== Data in this exercise ==
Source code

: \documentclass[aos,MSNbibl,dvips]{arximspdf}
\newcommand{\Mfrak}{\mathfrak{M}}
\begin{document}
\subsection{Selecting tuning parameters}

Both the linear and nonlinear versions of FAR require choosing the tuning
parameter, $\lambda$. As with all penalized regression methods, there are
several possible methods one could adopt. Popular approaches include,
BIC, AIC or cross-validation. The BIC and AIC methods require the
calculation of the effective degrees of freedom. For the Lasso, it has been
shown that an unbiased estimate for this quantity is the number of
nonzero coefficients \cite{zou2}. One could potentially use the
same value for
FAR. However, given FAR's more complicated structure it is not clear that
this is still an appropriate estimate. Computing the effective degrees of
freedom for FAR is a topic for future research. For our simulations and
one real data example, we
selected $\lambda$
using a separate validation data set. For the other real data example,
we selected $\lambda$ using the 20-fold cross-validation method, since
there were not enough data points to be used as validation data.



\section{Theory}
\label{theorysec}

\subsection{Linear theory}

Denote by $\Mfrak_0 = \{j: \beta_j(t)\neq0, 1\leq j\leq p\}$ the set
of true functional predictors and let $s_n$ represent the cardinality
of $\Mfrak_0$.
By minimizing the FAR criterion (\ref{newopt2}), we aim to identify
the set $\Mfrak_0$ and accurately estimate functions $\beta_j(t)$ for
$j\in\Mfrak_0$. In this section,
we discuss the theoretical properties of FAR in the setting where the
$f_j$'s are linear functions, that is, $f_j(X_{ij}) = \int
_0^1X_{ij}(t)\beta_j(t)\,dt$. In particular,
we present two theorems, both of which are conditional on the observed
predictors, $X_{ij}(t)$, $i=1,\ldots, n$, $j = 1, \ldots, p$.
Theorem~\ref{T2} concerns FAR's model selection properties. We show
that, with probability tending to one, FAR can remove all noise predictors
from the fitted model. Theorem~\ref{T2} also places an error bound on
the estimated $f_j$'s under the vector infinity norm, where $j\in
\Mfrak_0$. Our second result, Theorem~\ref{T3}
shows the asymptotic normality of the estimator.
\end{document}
===
== What you need to do ==
Within the data above, the lines from the one with "of $\Mfrak_0$." to the one with "we discuss the" must be repeated exactly; no other line belongs in the answer.

== Task output ==
of $\Mfrak_0$.
By minimizing the FAR criterion (\ref{newopt2}), we aim to identify
the set $\Mfrak_0$ and accurately estimate functions $\beta_j(t)$ for
$j\in\Mfrak_0$. In this section,
we discuss the theoretical properties of FAR in the setting where the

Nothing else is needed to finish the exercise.